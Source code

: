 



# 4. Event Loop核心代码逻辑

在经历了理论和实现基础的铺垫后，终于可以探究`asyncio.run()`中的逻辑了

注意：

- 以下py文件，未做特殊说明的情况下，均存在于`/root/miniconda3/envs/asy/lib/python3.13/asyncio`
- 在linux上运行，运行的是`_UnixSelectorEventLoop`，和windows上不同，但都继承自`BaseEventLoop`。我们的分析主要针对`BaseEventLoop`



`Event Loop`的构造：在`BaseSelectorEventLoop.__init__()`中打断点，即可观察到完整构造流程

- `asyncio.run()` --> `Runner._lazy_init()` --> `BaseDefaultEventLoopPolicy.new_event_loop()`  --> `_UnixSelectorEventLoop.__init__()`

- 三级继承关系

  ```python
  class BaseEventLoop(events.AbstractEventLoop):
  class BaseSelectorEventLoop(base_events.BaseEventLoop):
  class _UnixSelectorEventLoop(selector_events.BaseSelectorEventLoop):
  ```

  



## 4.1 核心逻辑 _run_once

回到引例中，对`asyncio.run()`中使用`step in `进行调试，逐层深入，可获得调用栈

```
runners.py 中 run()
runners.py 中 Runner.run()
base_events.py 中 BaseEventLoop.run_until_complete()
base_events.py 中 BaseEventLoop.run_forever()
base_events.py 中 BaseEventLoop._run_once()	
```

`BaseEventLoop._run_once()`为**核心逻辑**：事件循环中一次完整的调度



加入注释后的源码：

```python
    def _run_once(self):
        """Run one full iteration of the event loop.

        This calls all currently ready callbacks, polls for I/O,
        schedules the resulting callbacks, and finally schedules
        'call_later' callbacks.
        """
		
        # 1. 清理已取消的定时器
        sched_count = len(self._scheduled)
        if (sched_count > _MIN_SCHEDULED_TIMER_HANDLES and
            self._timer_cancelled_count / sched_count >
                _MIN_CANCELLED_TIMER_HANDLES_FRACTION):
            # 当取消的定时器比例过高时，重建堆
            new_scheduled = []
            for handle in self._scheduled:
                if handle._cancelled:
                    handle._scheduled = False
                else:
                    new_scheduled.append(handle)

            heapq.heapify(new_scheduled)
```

:::

_DIRECTIONS FOR THIS TASK:_ Word for word, set down all of the records above.

_RESULT BELOW:_
Source code

: 



# 4. Event Loop核心代码逻辑

在经历了理论和实现基础的铺垫后，终于可以探究`asyncio.run()`中的逻辑了

注意：

- 以下py文件，未做特殊说明的情况下，均存在于`/root/miniconda3/envs/asy/lib/python3.13/asyncio`
- 在linux上运行，运行的是`_UnixSelectorEventLoop`，和windows上不同，但都继承自`BaseEventLoop`。我们的分析主要针对`BaseEventLoop`



`Event Loop`的构造：在`BaseSelectorEventLoop.__init__()`中打断点，即可观察到完整构造流程

- `asyncio.run()` --> `Runner._lazy_init()` --> `BaseDefaultEventLoopPolicy.new_event_loop()`  --> `_UnixSelectorEventLoop.__init__()`

- 三级继承关系

  ```python
  class BaseEventLoop(events.AbstractEventLoop):
  class BaseSelectorEventLoop(base_events.BaseEventLoop):
  class _UnixSelectorEventLoop(selector_events.BaseSelectorEventLoop):
  ```

  



## 4.1 核心逻辑 _run_once

回到引例中，对`asyncio.run()`中使用`step in `进行调试，逐层深入，可获得调用栈

```
runners.py 中 run()
runners.py 中 Runner.run()
base_events.py 中 BaseEventLoop.run_until_complete()
base_events.py 中 BaseEventLoop.run_forever()
base_events.py 中 BaseEventLoop._run_once()	
```

`BaseEventLoop._run_once()`为**核心逻辑**：事件循环中一次完整的调度



加入注释后的源码：

```python
    def _run_once(self):
        """Run one full iteration of the event loop.

        This calls all currently ready callbacks, polls for I/O,
        schedules the resulting callbacks, and finally schedules
        'call_later' callbacks.
        """
		
        # 1. 清理已取消的定时器
        sched_count = len(self._scheduled)
        if (sched_count > _MIN_SCHEDULED_TIMER_HANDLES and
            self._timer_cancelled_count / sched_count >
                _MIN_CANCELLED_TIMER_HANDLES_FRACTION):
            # 当取消的定时器比例过高时，重建堆
            new_scheduled = []
            for handle in self._scheduled:
                if handle._cancelled:
                    handle._scheduled = False
                else:
                    new_scheduled.append(handle)

            heapq.heapify(new_scheduled)
```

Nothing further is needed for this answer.